== «ЖАЛОБЫ ТУРКА» (ПИСЬМО К ДРУГУ, ИНОСТРАНЦУ)»== (1829).

Автограф хранится в ИРЛИ, тетр. II. Впервые: Стихотворения Л., не вошедшие в последнее издание его сочинений. Берлин, 1862. С. 6, без заглавия и с пропуском постскриптума («Ах! Если ты меня поймешь…»). Полностью: Сочинения под ред. Висковатова, т. 1. 1889. С. 41.

В основе ст. лежит поэтическая модель, восходящая к «Песне Миньоны» И.-В.Гёте (« Kennst du das Land?..» – «Ты знаешь край…») и ставшая популярной в русской романтической поэзии (А.С.Пушкин, П.А.Вяземский, Ф.И.Тютчев, А.К.Толстой и др.). В своем традиционном воплощении это построенное на принципе романтической оппозиции описание прекрасного, но недостижимого, обетованного края, воплощенного рая на земле, главной приметой которого становится природная гармония:

Кто знает край, где небо блещет
Неизъяснимой синевой,
Где море теплою волной
Вокруг развалин тихо плещет;
Где вечный лавр и кипарис
На воле гордо разрослись;
Где пел Торквато величавый;
Где и теперь во мгле ночной
Адриатической волной
Повторены его октавы… [2; III, 96].

Л. переосмысливает эту традицию – эпитет «дикий» в первой строке, упоминание о «знойных лучах», «поблекших» рощах и лугах разрушает привычную идиллическую картину, превращает описание обетованного недостижимого «рая» в политическую инвективу (типологически близким лермонтовской трактовке мотива Гёте представляется первоначальный набросок Пушкина: «Я знаю край: там на брега /Уединенно море плещет; /Безоблачно там солнце блещет /На опаленные луга; /Дубрав не видно — степь нагая /Над морем стелется одна» [2; III, 86]. Описание пейзажа постепенно сменяется у Л. характеристикой людских взаимоотношений, тяготеющей к традиции рационалистической аллегорической поэтики («Где хитрость и беспечность злобе дань несут…»). При этом Л. отходит и от традиционного противопоставления людских взаимоотношений природе: как в окружающем мире побеждает зло (символами которого становятся привычные поэтические образы «знойных лучей» и «поблекшей природы»), так и в сердцах людей царствуют разрушительные, иссушающие душу, бесплодные «страсти». Антитеза героя и толпы, характерная для романтической поэтики, реализуется в ст. благодаря переосмысленному Л. мотиву «хладных умов»: заключающий в себе обобщенную характеристику эпитет «хладный» противопоставлен иссушающему бесплодному «зною»; «хлад» становится залогом твердости духа, внутренней защищенности человека от жизненных соблазнов.

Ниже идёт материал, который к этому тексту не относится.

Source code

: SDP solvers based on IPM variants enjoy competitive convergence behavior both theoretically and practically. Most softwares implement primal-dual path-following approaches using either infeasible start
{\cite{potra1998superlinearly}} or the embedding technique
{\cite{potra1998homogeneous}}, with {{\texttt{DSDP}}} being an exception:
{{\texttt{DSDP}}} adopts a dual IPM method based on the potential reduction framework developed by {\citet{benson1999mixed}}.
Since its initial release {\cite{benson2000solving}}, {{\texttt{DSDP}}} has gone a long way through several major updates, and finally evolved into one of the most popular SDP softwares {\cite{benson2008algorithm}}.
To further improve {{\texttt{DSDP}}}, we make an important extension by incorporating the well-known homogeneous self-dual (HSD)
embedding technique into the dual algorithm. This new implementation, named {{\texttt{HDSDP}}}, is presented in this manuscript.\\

В ст. широко используется поэтическая фразеология, восходящая к самым разнообразным школам – от карамзинизма до гражданственно-обличительной, политической лирики. Эта двойственность присутствует ни на уровне «памяти жанра»: в ст. синтезируются мотивы сентиментально-предромантической «жалобы» и политической аллюзии, восходящей к традициям «восточной» тематики (т.н. «восточная повесть»). Т.о., юный Л. создает достаточно необычный, синтетический образец стихотворного дружеского послания (см. постскриптум), в котором раскрывается не только политический, но и психологический смысл: личность человека, не скованного никакой внешней силой традиции, смеющего не только писать, но и думать «наперекор, вопреки всему, что было»[1].

Лит.: 1) Подгаецкая И.Ю. «Свое» и «чужое» в поэтическом стиле. Жуковский – Лермонтов – Тютчев // Смена литературных стилей. – М.: Наука, 1974. – С. 216. 2) Пушкин А.С. Полн. собр. соч: В 16 т. – М.; Л.: Изд-во АН СССР, 1937–1959. – Т. 3, Стихотворения, 1826–1837. Кн. I. – 635с.